Why This Research Matters
• Progressive Design-Build is expanding across the industry, yet adoption remains uneven across markets, sectors, and owner types.
• While PDB emphasizes collaboration, inconsistent execution—particularly during early project phases—can lead to misalignment, disputes, or project off-ramping.
• As owners and firms seek more predictable, collaborative delivery methods, understanding how PDB performs in practice is critical to improving outcomes and reducing risk.
Key Findings
• 88% of firms report an increase in PDB project volume, 81% report increased project value, and 79% express overall satisfaction with the delivery method, indicating strong industry momentum.

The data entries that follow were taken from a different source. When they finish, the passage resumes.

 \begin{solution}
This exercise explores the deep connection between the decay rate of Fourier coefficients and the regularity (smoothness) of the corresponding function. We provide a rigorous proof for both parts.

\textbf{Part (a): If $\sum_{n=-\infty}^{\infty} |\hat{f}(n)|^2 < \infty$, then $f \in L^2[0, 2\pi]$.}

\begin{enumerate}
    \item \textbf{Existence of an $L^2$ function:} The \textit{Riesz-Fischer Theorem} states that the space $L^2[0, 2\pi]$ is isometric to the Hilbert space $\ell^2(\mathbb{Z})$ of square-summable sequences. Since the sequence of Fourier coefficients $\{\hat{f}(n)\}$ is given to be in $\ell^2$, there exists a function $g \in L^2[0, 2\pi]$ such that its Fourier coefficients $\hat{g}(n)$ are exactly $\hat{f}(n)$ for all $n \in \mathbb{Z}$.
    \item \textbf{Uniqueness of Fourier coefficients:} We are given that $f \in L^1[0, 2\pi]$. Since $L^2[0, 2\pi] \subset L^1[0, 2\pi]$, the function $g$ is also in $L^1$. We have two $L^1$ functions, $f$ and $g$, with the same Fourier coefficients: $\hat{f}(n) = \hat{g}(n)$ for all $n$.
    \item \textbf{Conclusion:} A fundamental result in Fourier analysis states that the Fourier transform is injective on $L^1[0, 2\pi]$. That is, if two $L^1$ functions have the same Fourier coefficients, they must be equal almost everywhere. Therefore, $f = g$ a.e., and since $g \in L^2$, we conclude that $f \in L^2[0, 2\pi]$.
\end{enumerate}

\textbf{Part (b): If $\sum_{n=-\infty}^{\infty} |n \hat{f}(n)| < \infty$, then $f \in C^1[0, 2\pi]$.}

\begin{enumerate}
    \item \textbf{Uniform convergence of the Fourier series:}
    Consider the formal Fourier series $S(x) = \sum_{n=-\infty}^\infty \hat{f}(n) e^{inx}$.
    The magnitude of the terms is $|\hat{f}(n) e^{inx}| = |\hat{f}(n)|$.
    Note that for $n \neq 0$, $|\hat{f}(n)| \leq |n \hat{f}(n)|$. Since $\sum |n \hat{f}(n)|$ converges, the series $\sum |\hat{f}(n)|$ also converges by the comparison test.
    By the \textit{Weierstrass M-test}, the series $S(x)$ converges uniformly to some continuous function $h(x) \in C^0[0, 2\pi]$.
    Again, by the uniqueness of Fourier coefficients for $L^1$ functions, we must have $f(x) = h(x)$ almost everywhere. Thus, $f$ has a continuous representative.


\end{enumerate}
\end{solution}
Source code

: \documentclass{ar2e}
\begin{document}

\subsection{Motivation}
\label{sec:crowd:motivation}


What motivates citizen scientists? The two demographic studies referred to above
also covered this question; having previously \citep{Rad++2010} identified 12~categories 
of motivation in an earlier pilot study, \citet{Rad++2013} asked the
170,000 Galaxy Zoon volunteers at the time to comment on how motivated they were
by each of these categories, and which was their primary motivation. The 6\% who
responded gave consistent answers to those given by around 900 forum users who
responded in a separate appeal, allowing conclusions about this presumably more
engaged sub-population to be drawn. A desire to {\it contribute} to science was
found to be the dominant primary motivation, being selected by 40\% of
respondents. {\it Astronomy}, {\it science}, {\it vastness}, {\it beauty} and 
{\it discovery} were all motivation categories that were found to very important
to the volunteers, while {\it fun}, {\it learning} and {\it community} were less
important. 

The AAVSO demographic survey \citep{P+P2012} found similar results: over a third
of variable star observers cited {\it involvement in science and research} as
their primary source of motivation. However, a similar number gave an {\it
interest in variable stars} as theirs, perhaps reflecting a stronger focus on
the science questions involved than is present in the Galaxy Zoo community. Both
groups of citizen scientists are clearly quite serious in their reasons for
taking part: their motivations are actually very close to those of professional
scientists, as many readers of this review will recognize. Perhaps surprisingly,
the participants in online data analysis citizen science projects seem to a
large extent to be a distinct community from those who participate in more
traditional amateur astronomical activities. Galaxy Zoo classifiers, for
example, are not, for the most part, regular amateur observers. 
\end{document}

• Project-level analysis of 239 projects shows that PDB is applied across a wide range of sectors, sizes, and structures, with no single dominant commercial or governance model.
• Completed projects demonstrate strong performance delivered on or ahead of schedule.
• Stronger-performing projects consistently demonstrate disciplined Phase 1 Design and Preconstruction processes, clear governance structures, and early management of enabling conditions such as permitting and utilities.
• Weaker and off-ramped projects are most often driven by unresolved alignment issues, including scope-funding mismatch, unclear commercial terms, and inconsistent decision-making.
Implications for Practice
The findings demonstrate that PDB performance is driven by execution discipline rather than delivery method selection alone. Projects perform best when Phase 1 Design and Preconstruction is treated as a formal alignment process supported by clear governance, transparent commercial terms, and early identification of risks and external constraints. The study also reframes off-ramping as a potentially productive outcome when alignment on scope, cost, and feasibility cannot be achieved, rather than simply a project failure.
Methodology
The study uses a multi-method research approach, integrating firm-level survey responses from 581 participants representing 439 firms, project-level data from 239 projects (including completed, in-progress, and off-ramped projects), and detailed case study interviews. The dataset spans major sectors including buildings, transportation, and water/wastewater and is weighted toward public-sector projects, reflecting current industry practice.
Practical Applications
This research enables public owners to improve project outcomes by structuring Phase 1 Design and Preconstruction as a disciplined decision-making process and establishing governance and commercial clarity early. Engineering firms and design-build teams can apply these findings to strengthen alignment, improve risk management, and enhance project delivery performance. Policymakers and industry leaders can use the results to advance guidance, education, and procurement frameworks that support more consistent and effective implementation of Progressive Design-Build.